Inspirations, intentions, esquisses.
En architecture comme en urbanisme, le dessin intervient dès les premiers instants de réflexion : un croquis du terrain pour comprendre les enjeux d'un espace, une intention de construction, une expérience de la forme par le trait... Chaque bâtisseur l'utilise à sa guise afin de matérialiser une idée ou une situation. Dans ce premier geste, les pratiques sont spontanées et inventives. L'association Les Traces Habiles a su déceler l'intérêt de ces empreintes manuelles propres à plusiuers champs de création. Depuis 2011, elle collecte et valorise ces dessins : “Captations du réel, fragments informes, esquisses créatives, gammes quotidiennes ou dessins de synthèse réalisés après coup...". Autrefois considéré comme un préalable pour devenir architecte, le dessin manuscrit, qui a failli devenir optionnel dans certaines écoles, est aujourd'hui revenu en force.
L'association Les Traces Habiles montre comment le dessin est susceptible de faire avancer le projet. Parmi sa large collection, on trouve une série de dessins réalisés par l'architecte François Seigneur en 2003 lors de la conception d'une canopée urbaine à Shanghai. Au fil de ces dessins se précise une pensée, un bâti. Loin du dessin soigné, abouti, du dessin dit de communication, la construction se raconte dans des formes approchantes, des recoupements de traits ; les images successives documentent un processus de conception qui se joue autant par la pensée que par la main. La série relate également différentes phases du dessin dans la conception architecturale : le dessin d'inspiration ; le dessin d'intention qui “jette une première pensée en s'appuyant sur un site, un programme mais peut aussi être lié à un concept ” ; l'esquisse “qui vérifie les hypothèses en intégrant les notions de gabarit, positionnement, dimensionnement et teste la faisabilité d'une idée”. Chaque phase précise le projet. Aux dessins d'esquisse et d'intention succèdent les avants-projets qui regroupent les informations lors des différentes validations de la maîtrise d'ouvrage. Enfin viendra le dessin de projet.
Les dessins d'inspiration et d'intention peuvent être très libres et très créatifs. Chez Jalil Amor, ils peuvent s'élaborer en peinture, avec des perturbations d'angles ou d'échelles et l'intégration de scénarios prédisant les usages des lieux à venir. Une projection sophistiquée en couleur qui laisse place à la rêverie.

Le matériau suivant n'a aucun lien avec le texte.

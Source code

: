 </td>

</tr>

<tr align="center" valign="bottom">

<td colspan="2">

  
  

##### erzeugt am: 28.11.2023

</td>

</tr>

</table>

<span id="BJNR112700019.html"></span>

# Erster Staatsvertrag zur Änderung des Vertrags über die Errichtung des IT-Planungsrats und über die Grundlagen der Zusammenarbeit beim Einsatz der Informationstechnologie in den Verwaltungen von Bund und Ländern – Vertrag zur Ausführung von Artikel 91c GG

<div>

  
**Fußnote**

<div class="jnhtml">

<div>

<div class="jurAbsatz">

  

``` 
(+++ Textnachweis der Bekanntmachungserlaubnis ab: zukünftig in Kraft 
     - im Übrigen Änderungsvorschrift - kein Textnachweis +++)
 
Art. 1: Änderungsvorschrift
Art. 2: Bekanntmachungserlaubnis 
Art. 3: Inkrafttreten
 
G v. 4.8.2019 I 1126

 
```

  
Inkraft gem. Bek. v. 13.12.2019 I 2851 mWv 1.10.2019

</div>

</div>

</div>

Quant à l'architecte Jean-Jacques Hubert, il dessine “pour démarrer un projet, une nouvelle histoire - témoigne-t'il - à la manière d'une prise de notes, réduite à sa plus simple expression. “Le croquis est simple, fruste, réductuer et ne reflète pas toute la complexité de l'idée” exprime t'il lui-même. Page après page, ses carnets racontent ces enchainements d'idées.

Pour séduire et pour construire...
“Même s'il peut être le fruit d'une discussion au sein de l'agence, le dessin d'intention reste une pratique individuelle. Mais l'esquisse qui le suit est souvent partagée ou confiée à d'autres pour une éventuelle mise en forme numérique. Là où l'informatique permet de travailler à différentes échelles, le dessin manuel demande de reprendre chaque traçé...

Caroline Bouige, directrice éditoriale de la Revue “Fonderie”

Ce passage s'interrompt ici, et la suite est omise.